# Sneezing rooster



## chelseyweezi (Sep 10, 2013)

My rooster has been sneezing for about 3 weeks now. For the first week he was horse sounding. I treated the whole flock with some vitamin mix for sick farm animals I got from the local farm store that you place in water. I've been treating them for about 2 weeks. He is no longer horse but continues to sneeze. Should I be worried? Is there anything else I can give him?


----------



## teenytinychickens (Jan 18, 2015)

I wish I had the answer to this. My pet serama rooster who lives in the tiled portions of my house has been sneezing for about 5 weeks. I ve put an antibiotics in his water, fed him garlic, which has worked for me for many things.
I couldn't get him to eat tumeric.
He sneezes about once an hour during the day, then at night maybe once every 15 mins for about two hours with o occasional multiple sneezes.
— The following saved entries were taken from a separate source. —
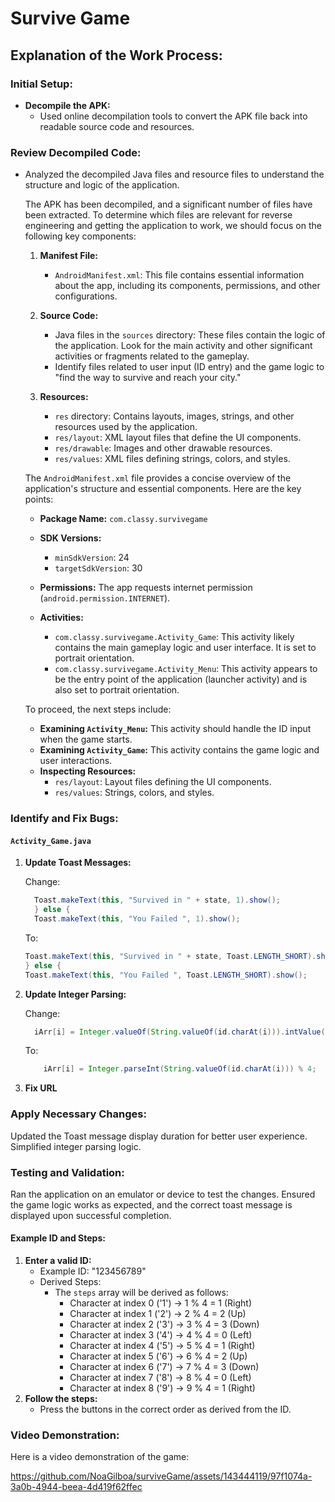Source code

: # Survive Game

## Explanation of the Work Process:

### Initial Setup:
- **Decompile the APK:**
  - Used online decompilation tools to convert the APK file back into readable source code and resources.

### Review Decompiled Code:
- Analyzed the decompiled Java files and resource files to understand the structure and logic of the application.

  The APK has been decompiled, and a significant number of files have been extracted. To determine which files are relevant for reverse engineering and getting the application to work, we should focus on the following key components:
  
  1. **Manifest File:**
      - `AndroidManifest.xml`: This file contains essential information about the app, including its components, permissions, and other configurations.
    
  2. **Source Code:**
      - Java files in the `sources` directory: These files contain the logic of the application. Look for the main activity and other significant activities or fragments related to the gameplay.
      - Identify files related to user input (ID entry) and the game logic to "find the way to survive and reach your city."

  3. **Resources:**
      - `res` directory: Contains layouts, images, strings, and other resources used by the application.
      - `res/layout`: XML layout files that define the UI components.
      - `res/drawable`: Images and other drawable resources.
      - `res/values`: XML files defining strings, colors, and styles.

  The `AndroidManifest.xml` file provides a concise overview of the application's structure and essential components. Here are the key points:

  - **Package Name:** `com.classy.survivegame`
  - **SDK Versions:**
    - `minSdkVersion`: 24
    - `targetSdkVersion`: 30
  - **Permissions:** The app requests internet permission (`android.permission.INTERNET`).

  - **Activities:**
    - `com.classy.survivegame.Activity_Game`: This activity likely contains the main gameplay logic and user interface. It is set to portrait orientation.
    - `com.classy.survivegame.Activity_Menu`: This activity appears to be the entry point of the application (launcher activity) and is also set to portrait orientation.

  To proceed, the next steps include:
  - **Examining `Activity_Menu`:** This activity should handle the ID input when the game starts.
  - **Examining `Activity_Game`:** This activity contains the game logic and user interactions.
  - **Inspecting Resources:**
    - `res/layout`: Layout files defining the UI components.
    - `res/values`: Strings, colors, and styles.
### Identify and Fix Bugs:
#### `Activity_Game.java`
1. **Update Toast Messages:**

   Change:
   ```java
     Toast.makeText(this, "Survived in " + state, 1).show();
     } else {
     Toast.makeText(this, "You Failed ", 1).show();
   ```
     
   To:
    ```java
    Toast.makeText(this, "Survived in " + state, Toast.LENGTH_SHORT).show();
    } else {
    Toast.makeText(this, "You Failed ", Toast.LENGTH_SHORT).show();
   ```
   
2. **Update Integer Parsing:**

   Change:
    ```java 
      iArr[i] = Integer.valueOf(String.valueOf(id.charAt(i))).intValue() % 4;
    ```

    To:
    ```java
        iArr[i] = Integer.parseInt(String.valueOf(id.charAt(i))) % 4;
     ```

3. **Fix URL**


### Apply Necessary Changes:
Updated the Toast message display duration for better user experience.
Simplified integer parsing logic.

### Testing and Validation:
Ran the application on an emulator or device to test the changes.
Ensured the game logic works as expected, and the correct toast message is displayed upon successful completion.

#### Example ID and Steps:
1. **Enter a valid ID:**
    - Example ID: "123456789"
    - Derived Steps:
       - The `steps` array will be derived as follows:
          - Character at index 0 ('1') -> 1 % 4 = 1 (Right)
          - Character at index 1 ('2') -> 2 % 4 = 2 (Up)
          - Character at index 2 ('3') -> 3 % 4 = 3 (Down)
          - Character at index 3 ('4') -> 4 % 4 = 0 (Left)
          - Character at index 4 ('5') -> 5 % 4 = 1 (Right)
          - Character at index 5 ('6') -> 6 % 4 = 2 (Up)
          - Character at index 6 ('7') -> 7 % 4 = 3 (Down)
          - Character at index 7 ('8') -> 8 % 4 = 0 (Left)
          - Character at index 8 ('9') -> 9 % 4 = 1 (Right)
2. **Follow the steps:** 
   - Press the buttons in the correct order as derived from the ID.


### Video Demonstration:
Here is a video demonstration of the game:

https://github.com/NoaGilboa/surviveGame/assets/143444119/97f1074a-3a0b-4944-beea-4d419f62ffec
When he puts himself to bed, on a family members shoulder he'll sneeze quite a bit, and every so often pull his head back and gives a little gulp reminding me of trying to breath when I have the flu. Once he's very asleep he'll tuck his head and not sneeze again until waking. He eats fine, in fact he comes begging for "treats" a few times a day. All other functionality seems fine. No ***** eyes, snotty nose or lethargy.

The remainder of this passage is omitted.